**What you should do**
Each line from the beginning of the data below through the line containing "Pour nous contacter, merci" should be repeated exactly, please.

▼

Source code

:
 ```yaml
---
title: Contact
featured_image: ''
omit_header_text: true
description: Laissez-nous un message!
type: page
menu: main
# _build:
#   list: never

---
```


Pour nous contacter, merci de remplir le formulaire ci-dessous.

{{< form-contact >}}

▲

**Output of the exercise**
Source code

:
 ```yaml
---
title: Contact
featured_image: ''
omit_header_text: true
description: Laissez-nous un message!
type: page
menu: main
# _build:
#   list: never

---
```


Pour nous contacter, merci de remplir le formulaire ci-dessous.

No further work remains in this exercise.